Baroness Tonge’s world

There’s been some derision (justified, in my view) aimed at Baroness Jenny Tonge of the House of Lords for her June 8 letter to The Independent — in which she argues that Israel’s separation wall is forcing Palestinian militants to “export themselves” to wage jihad in Iraq. The letter also makes reference to “the USA and its military base in the Middle East called Israel.”

OK then. Tonge was previously a Liberal Democrat MP; party leadership sacked her as “children’s spokeswoman” in early 2004 after she addressed a pro-Palestinian group and said: “If I had to live in that situation [occupation] — and I say that advisedly — I might just consider becoming [a suicide bomber] myself.”

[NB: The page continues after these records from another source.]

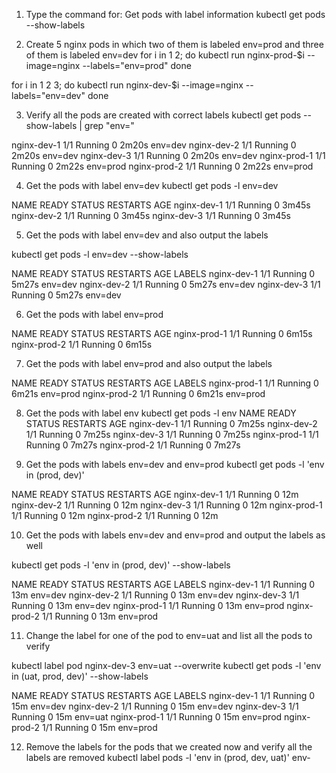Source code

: 1. Type the command for:  Get pods with label information
 kubectl get pods --show-labels

2. Create 5 nginx pods in which two of them is labeled env=prod and three of them is labeled env=dev
for i in 1 2; do
    kubectl run nginx-prod-$i --image=nginx --labels="env=prod"
done

for i in 1 2 3; do
    kubectl run nginx-dev-$i --image=nginx --labels="env=dev"
done

3. Verify all the pods are created with correct labels
kubectl get pods --show-labels | grep "env="

nginx-dev-1                     1/1     Running   0               2m20s   env=dev
nginx-dev-2                     1/1     Running   0               2m20s   env=dev
nginx-dev-3                     1/1     Running   0               2m20s   env=dev
nginx-prod-1                    1/1     Running   0               2m22s   env=prod
nginx-prod-2                    1/1     Running   0               2m22s   env=prod



4. Get the pods with label env=dev
kubectl get pods -l env=dev

NAME          READY   STATUS    RESTARTS   AGE
nginx-dev-1   1/1     Running   0          3m45s
nginx-dev-2   1/1     Running   0          3m45s
nginx-dev-3   1/1     Running   0          3m45s

5. Get the pods with label env=dev and also output the labels

kubectl get pods -l env=dev --show-labels

NAME          READY   STATUS    RESTARTS   AGE     LABELS
nginx-dev-1   1/1     Running   0          5m27s   env=dev
nginx-dev-2   1/1     Running   0          5m27s   env=dev
nginx-dev-3   1/1     Running   0          5m27s   env=dev

6. Get the pods with label env=prod

NAME           READY   STATUS    RESTARTS   AGE
nginx-prod-1   1/1     Running   0          6m15s
nginx-prod-2   1/1     Running   0          6m15s

7. Get the pods with label env=prod and also output the labels

NAME           READY   STATUS    RESTARTS   AGE     LABELS
nginx-prod-1   1/1     Running   0          6m21s   env=prod
nginx-prod-2   1/1     Running   0          6m21s   env=prod


8.  Get the pods with label env
kubectl get pods -l env
NAME           READY   STATUS    RESTARTS   AGE
nginx-dev-1    1/1     Running   0          7m25s
nginx-dev-2    1/1     Running   0          7m25s
nginx-dev-3    1/1     Running   0          7m25s
nginx-prod-1   1/1     Running   0          7m27s
nginx-prod-2   1/1     Running   0          7m27s

9. Get the pods with labels env=dev and env=prod
kubectl get pods -l 'env in (prod, dev)'

NAME           READY   STATUS    RESTARTS   AGE
nginx-dev-1    1/1     Running   0          12m
nginx-dev-2    1/1     Running   0          12m
nginx-dev-3    1/1     Running   0          12m
nginx-prod-1   1/1     Running   0          12m
nginx-prod-2   1/1     Running   0          12m

10. Get the pods with labels env=dev and env=prod and output the labels as well

kubectl get pods -l 'env in (prod, dev)' --show-labels

NAME           READY   STATUS    RESTARTS   AGE   LABELS
nginx-dev-1    1/1     Running   0          13m   env=dev
nginx-dev-2    1/1     Running   0          13m   env=dev
nginx-dev-3    1/1     Running   0          13m   env=dev
nginx-prod-1   1/1     Running   0          13m   env=prod
nginx-prod-2   1/1     Running   0          13m   env=prod

11. Change the label for one of the pod to env=uat and list all the pods to verify 

kubectl label pod nginx-dev-3 env=uat --overwrite
kubectl get pods -l 'env in (uat, prod, dev)' --show-labels

NAME           READY   STATUS    RESTARTS   AGE   LABELS
nginx-dev-1    1/1     Running   0          15m   env=dev
nginx-dev-2    1/1     Running   0          15m   env=dev
nginx-dev-3    1/1     Running   0          15m   env=uat
nginx-prod-1   1/1     Running   0          15m   env=prod
nginx-prod-2   1/1     Running   0          15m   env=prod

12. Remove the labels for the pods that we created now and verify all the labels are removed
 kubectl label pods -l 'env in (prod, dev, uat)' env-


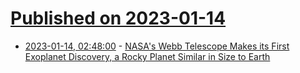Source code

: # [Published on 2023-01-14](index.md)

* [2023-01-14, 02:48:00](https://soylentnews.org/article.pl?sid=23/01/13/0453215&from=rss) - [NASA's Webb Telescope Makes its First Exoplanet Discovery, a Rocky Planet Similar in Size to Earth](https://soylentnews.org/article.pl?sid=23/01/13/0453215&from=rss)
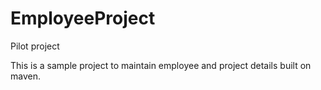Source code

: # EmployeeProject
Pilot project


This is a sample project to maintain employee and project details built on maven.
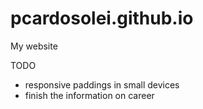 # pcardosolei.github.io
My website

TODO

- responsive paddings in small devices
- finish the information on career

Routine stuff, this. But there’s an interesting corollary to the Tonge affair. In late March of this year, George Monbiot, left-wing columnist for the Guardian, skewered Baroness Tonge for comments she made about the Gana and Gwi bushmen of the Kalahari. The bushmen are resisting the Botswana government’s attempts to evict them from their land at the behest of the diamond industry. The Monbiot-Tonge Guardian exchange is reproduced in full here. (Monbiot’s final rejoinder is priceless.)

In the case of the bushmen, who to my knowledge have never harmed a soul, Lady Tonge shills for their oppressors. In the case of Palestinian suicide bombers, who deliberately target civilians and exult in doing so, Lady Tonge feels their pain.